Circa 20 anni dopo nel 1844 anche Dickens volle ripercorrere le orme dell’illustre predecessore decidendo di visitare i luoghi di Byron e di dimorare nella zona di Albaro. L’autore di “Oliver Twist” nel quartiere scelse Villa Bagnarello, definendola “la prigione rosa “. Dickens venne diverse volte a Genova e cambiò spesso domicilio al punto di farsi un quadro ben preciso della Superba: “Genova è tutta un contrasto; è la città più sporca e più pittoresca, più volgare e magnifica, repulsiva e più deliziosa che esista.”

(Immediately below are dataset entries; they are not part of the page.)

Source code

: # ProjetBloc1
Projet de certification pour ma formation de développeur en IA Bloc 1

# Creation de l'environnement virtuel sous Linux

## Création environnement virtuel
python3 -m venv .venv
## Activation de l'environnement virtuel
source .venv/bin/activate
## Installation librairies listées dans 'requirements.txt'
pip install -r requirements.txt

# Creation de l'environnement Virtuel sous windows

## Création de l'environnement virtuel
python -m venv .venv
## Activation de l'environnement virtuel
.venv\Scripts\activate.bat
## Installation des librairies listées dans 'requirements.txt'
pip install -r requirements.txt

Oltre un secolo dopo, in un’altra villa sempre dei Saluzzo, questa volta però quella cinquecentesca  detta “Il Paradiso”, saranno gli affreschi di Lazzaro Tavarone, Bernardo Castello e Giovanni Ansaldo a ergersi testimoni e fonte d’ispirazione per Fabrizio De André.  Dalle creuze agresti e bucoliche della Vecchia Albaro a quelle “cariche di sale gonfie di odori” della città vecchia.

“Bacan d’a corda marsa d’aegua e de sa che a ne liga e a ne porta nte ‘na creuza de ma”… cantava l’inarrivabile Fabrizio!

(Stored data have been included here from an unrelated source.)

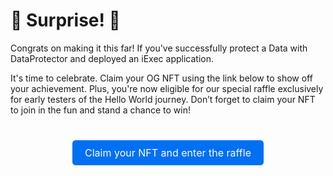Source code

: # 🎉 Surprise! 🎉

Congrats on making it this far! If you've successfully protect a Data with
DataProtector and deployed an iExec application.

It's time to celebrate. Claim your OG NFT using the link below to show off your
achievement. Plus, you're now eligible for our special raffle exclusively for
early testers of the Hello World journey. Don’t forget to claim your NFT to join
in the fun and stand a chance to win!

<div style="text-align: center; margin: 50px 0;">
  <a href="https://app.galxe.com/quest/fArdRcqqbivyjCJ9u7nPt8/GCH72tgLK1" style="
    background-color: #0070f3; 
    color: white; 
    padding: 10px 20px; 
    text-decoration: none; 
    border-radius: 5px; 
    font-size: 16px;
    transition: background-color 0.3s ease;
  " onmouseover="this.style.backgroundColor='#005bb5';" onmouseout="this.style.backgroundColor='#0070f3';" target="_blank">
    Claim your NFT and enter the raffle
  </a>
</div>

In foto di copertina il quadro di Alessandro Magnasco “Giardino di Albaro”.

Le acciughe…

“Le acciughe fanno il pallone che sotto c’è l’alalonga, se non getti la rete, non te ne lascia una, non te ne resta una”. F. De André.

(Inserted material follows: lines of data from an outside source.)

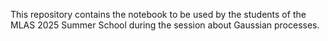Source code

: This repository contains the notebook to be used by the students of the MLAS 2025 Summer School during the session about Gaussian processes.
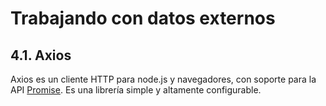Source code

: # Trabajando con datos externos

## 4.1. Axios

Axios es un cliente HTTP para node.js y navegadores, con soporte para la API [Promise](https://developer.mozilla.org/en-US/docs/Web/JavaScript/Reference/Global_Objects/Promise).  Es una librería simple y altamente configurable.





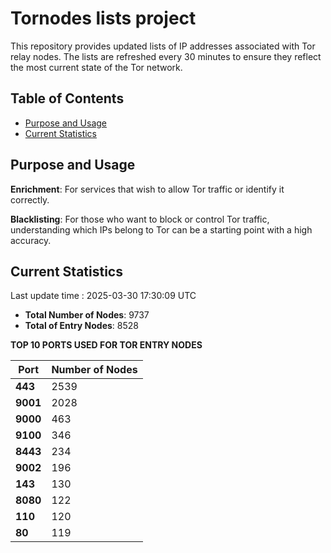 # Tornodes lists project

This repository provides updated lists of IP addresses associated with Tor relay nodes. The lists are refreshed every 30 minutes to ensure they reflect the most current state of the Tor network.

## Table of Contents

- [Purpose and Usage](#purpose-and-usage)
- [Current Statistics](#current-statistics)


## Purpose and Usage

**Enrichment**: For services that wish to allow Tor traffic or identify it correctly.

**Blacklisting**: For those who want to block or control Tor traffic, understanding which IPs belong to Tor can be a starting point with a high accuracy.

## Current Statistics

Last update time : 2025-03-30 17:30:09 UTC

- **Total Number of Nodes**: 9737
- **Total of Entry Nodes**: 8528

**TOP 10 PORTS USED FOR TOR ENTRY NODES**

| **Port** | **Number of Nodes** |
|------|-----------------|
| **443**   | 2539  |
| **9001**   | 2028  |
| **9000**   | 463  |
| **9100**   | 346  |
| **8443**   | 234  |
| **9002**   | 196  |
| **143**   | 130  |
| **8080**   | 122  |
| **110**   | 120  |
| **80**   | 119  |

L’acciuga da sempre risorsa peculiare della nostra regione, molto apprezzata quella di Monterosso e della riviera di Levante, è alimento imprescindibile delle nostre tavole sulle quali viene preparata in numerose varianti: sotto sale, alla marinara, all’ammiraglia, alla sanremese, o sulla “Piscialandrea” (nel ponente), all’agro, alla sarda, al finocchio, al forno, in involtino, ripiene, con il riso, con radicchio, cavolfiore o coste di bietole (entroterra), con nocciole o tartufo (basso Piemonte), in tortino di patate e verdure (alla vernazzese), con patate e funghi, infarinate (se di piccola taglia), impanate (se di pezzatura più grande) e fritte, in Bagnùn (Riva Trigoso), in tegame al verde, cotte a crudo nel limone, come condimento della pasta (insieme alle olive taggiasche e al pan grattato), al pomodoro, alla piastra o alla griglia (se le dimensioni lo permettono), in zuppa, come base di numerose salse (per la Bagnacauda) e sughi, comunque le si cucinino sono favolose e inimitabili.
In passato, ancora fino a metà del secolo scorso, “l’anciùa” nostrana era fonte di scambi con il Piemonte dove i nostri acciugai  si recavano con i loro carretti colmi di olio della riviera e pesce azzurro.
Più sovente i “Pesciai”, a onor del vero, erano valligiani della Valle Maira, nel cuneense che, per sopravvivere nei lunghi mesi invernali, acquistavano i prodotti liguri per rivenderli nelle loro valli, in  Lombardia e in Emilia.
Le acciughe venivano vendute  sotto sale mentre l’olio veniva barattato; per ogni litro di nettare ligure, cinque litri di vino Barbera.